If you teach your kids any financial literacy, start with explaining how compound interest works
Young Australians possess something even billionaire Warren Buffett can't buy when it comes to building wealth – but most aren't being taught how to use it, writes finance expert Noel Whittaker.
People are always asking why financial literacy isn’t taught in schools. The usual excuse is that the syllabus is too crowded – yet demand is overwhelming. A survey by Ecstra Foundation found 98 per cent of parents, 95 per cent of teachers and 93 per cent of students want it included.
Maths and physics are important, but financial literacy doesn’t need a semester. I could teach the basics in an hour. Once you’ve got the principles, applying them is simply a matter of staying on course.
This is what I’d say to a class of high school students if given the chance.
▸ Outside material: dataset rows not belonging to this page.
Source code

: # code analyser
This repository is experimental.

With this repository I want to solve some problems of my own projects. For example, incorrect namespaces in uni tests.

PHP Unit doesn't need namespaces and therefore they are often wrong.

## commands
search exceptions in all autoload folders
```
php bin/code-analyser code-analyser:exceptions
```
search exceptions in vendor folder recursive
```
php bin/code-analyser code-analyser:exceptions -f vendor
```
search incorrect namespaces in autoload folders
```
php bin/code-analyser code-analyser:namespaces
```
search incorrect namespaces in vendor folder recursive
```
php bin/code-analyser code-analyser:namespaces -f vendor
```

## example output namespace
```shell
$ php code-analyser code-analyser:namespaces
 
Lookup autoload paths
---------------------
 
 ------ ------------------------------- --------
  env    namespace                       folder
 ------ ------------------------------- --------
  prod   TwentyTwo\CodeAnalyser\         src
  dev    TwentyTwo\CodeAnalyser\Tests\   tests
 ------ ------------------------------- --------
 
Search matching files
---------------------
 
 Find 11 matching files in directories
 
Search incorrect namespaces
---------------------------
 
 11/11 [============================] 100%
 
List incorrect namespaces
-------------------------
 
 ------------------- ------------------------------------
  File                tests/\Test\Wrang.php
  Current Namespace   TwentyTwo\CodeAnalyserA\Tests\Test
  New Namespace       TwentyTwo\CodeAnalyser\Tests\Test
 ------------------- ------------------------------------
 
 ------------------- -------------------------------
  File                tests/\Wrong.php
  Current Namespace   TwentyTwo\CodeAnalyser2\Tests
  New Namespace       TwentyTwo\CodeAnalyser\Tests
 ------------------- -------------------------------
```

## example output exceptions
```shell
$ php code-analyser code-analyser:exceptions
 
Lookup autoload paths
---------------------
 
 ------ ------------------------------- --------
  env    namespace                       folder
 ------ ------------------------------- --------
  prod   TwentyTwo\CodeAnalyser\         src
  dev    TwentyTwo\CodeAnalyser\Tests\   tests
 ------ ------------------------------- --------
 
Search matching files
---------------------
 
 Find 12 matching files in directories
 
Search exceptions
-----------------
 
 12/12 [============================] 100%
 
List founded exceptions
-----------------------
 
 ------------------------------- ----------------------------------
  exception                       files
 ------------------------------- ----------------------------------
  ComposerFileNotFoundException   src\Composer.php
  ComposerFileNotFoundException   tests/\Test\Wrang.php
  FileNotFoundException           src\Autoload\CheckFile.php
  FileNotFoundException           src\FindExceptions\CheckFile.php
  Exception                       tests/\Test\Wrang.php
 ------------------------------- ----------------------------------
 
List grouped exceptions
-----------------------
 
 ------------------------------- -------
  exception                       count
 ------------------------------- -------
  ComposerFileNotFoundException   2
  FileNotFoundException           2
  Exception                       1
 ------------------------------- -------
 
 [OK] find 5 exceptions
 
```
Welcome to the world of financial independence. Right now you own something Warren Buffett, for all his billions, can never buy: time. Time is your secret weapon. It lets you harness the magic of compound interest, the most powerful wealth-building force, available the moment you start investing.
So how does it work? Compounding means you make an investment, and you don’t spend the earnings – you keep them with the original money, reinvesting them both. Each year your capital base grows, producing even more earnings the next year. Eventually your money is working harder than you ever could, earning interest on interest until it snowballs beyond imagination. That’s the point where money starts working for you, not the other way around.
Think about Kerry and Alex, both aged 15. Kerry gets the message and immediately starts investing $2,000 a year into an index fund, continuing until the age of 30 before stopping to buy a house. Alex delays until 30, then invests $2,000 a year without fail right through to 65.
Who’s better off at 65, with a 9 per cent return? The surprise winner is Kerry, who invested just $30,000 and finished with $1.2 million. Alex contributed more than twice as much – $70,000 – but ended up with only $430,000. That’s the magic of starting early and letting time do the work. So let me ask you: who would you rather be?
Before you can invest, you need to earn. One of the best moves is to get a part-time job early. When you earn your own money, you learn independence, responsibility, and discipline. You discover how to turn up on time, serve customers, and be relied on. You realise money doesn’t just appear — it’s exchanged for effort and skill. The earlier you learn this, the better prepared you’ll be.
Most people who become financially secure follow one golden rule: never spend more than you earn; always save a little. It sounds simple, but the habit is what matters. At first it’s not how much you save, but the discipline of saving something. Habits compound just like money, and over time the saver always beats the spender. That’s why buy-now, pay-later schemes are so dangerous: they mortgage tomorrow’s income for today’s wants. Do you really want to trade your future for something you don’t need right now?
The next principle is to set goals. Without them, it’s easy to drift through life. When you write goals down, you turn vague wishes into concrete plans. Goals give direction, motivation, and purpose. They keep you on track when distractions come, and remind you why you’re putting money aside — whether it’s saving for something special, building a business, or investing.
It doesn’t matter if you’re 15 or 55, there’s always something new to learn. The more skills you gain, the more valuable you become. Your income is the engine that drives wealth. Compounding is powerful, but it’s your ability to earn — and to keep increasing your earnings — that fuels everything else.
So here’s my message to you: first, never spend more than you earn; second, save something from every dollar; third, start investing young and use your greatest asset – time – to make compounding work for you; and fourth, keep learning. Do those four things, and money will give you freedom, security and choice for life.